The range of Švėgžda’s work is incredibly diverse: from large paintings done during his study years and immediately after them, to small drawings done during the dialysis treatment (when he would lie for hours on end connected to medical equipment removing waste from his body). With his extraordinary will to create, and seeing himself primarily as a creator, he left a huge body of work from his “German period”. Often barely able to get out of bed, he would draw whatever he could see through the window, or lying on a chair. Indulging in creative work each day ensured that his life had a meaning and a meditative quality.

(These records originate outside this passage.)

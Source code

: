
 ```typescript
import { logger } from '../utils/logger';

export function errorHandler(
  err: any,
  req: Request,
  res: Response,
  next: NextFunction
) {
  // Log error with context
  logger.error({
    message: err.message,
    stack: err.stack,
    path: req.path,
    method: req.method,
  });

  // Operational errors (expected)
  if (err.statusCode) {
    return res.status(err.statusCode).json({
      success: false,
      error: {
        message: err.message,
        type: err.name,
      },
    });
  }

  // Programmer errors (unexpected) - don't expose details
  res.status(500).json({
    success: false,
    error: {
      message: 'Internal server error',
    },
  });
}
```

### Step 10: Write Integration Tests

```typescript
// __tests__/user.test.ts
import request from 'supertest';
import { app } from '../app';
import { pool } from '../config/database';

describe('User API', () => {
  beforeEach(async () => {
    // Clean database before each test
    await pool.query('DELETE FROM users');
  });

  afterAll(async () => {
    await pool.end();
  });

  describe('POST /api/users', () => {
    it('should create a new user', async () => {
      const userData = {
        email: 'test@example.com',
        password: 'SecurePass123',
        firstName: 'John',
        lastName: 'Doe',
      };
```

The artist’s early work remains a terra incognita to the general public and the younger generation of artists and critics. Large pieces done in the style of Pop Art were often provocative in their youthful forwardness. This part of Švėgžda’s legacy is just as valuable and worth exploring as the “German” one, which is better known by the public. In this exhibition of the artist’s work, viewers have a chance to see the whole series To the Shepherds of Tibet and To the Natives of America for the first time, and to better understand the artist’s ideas. His own writings serve this purpose as well.

The exhibition reveals Algimantas Švėgžda as one of the most prominent 20th-century Lithuanian artists: a painter, graphic artist, thinker, teacher and patriot. After the restoration of Lithuania’s independence, he donated hundreds of his most valuable works to Lithuanian museums: the Lithuanian Art Museum, the Museum of Vilnius Academy of Art, the M.K. Čiurlionis National Museum of Art, the Alka Museum in Telšiai, and the Aušra Museum in Šiauliai.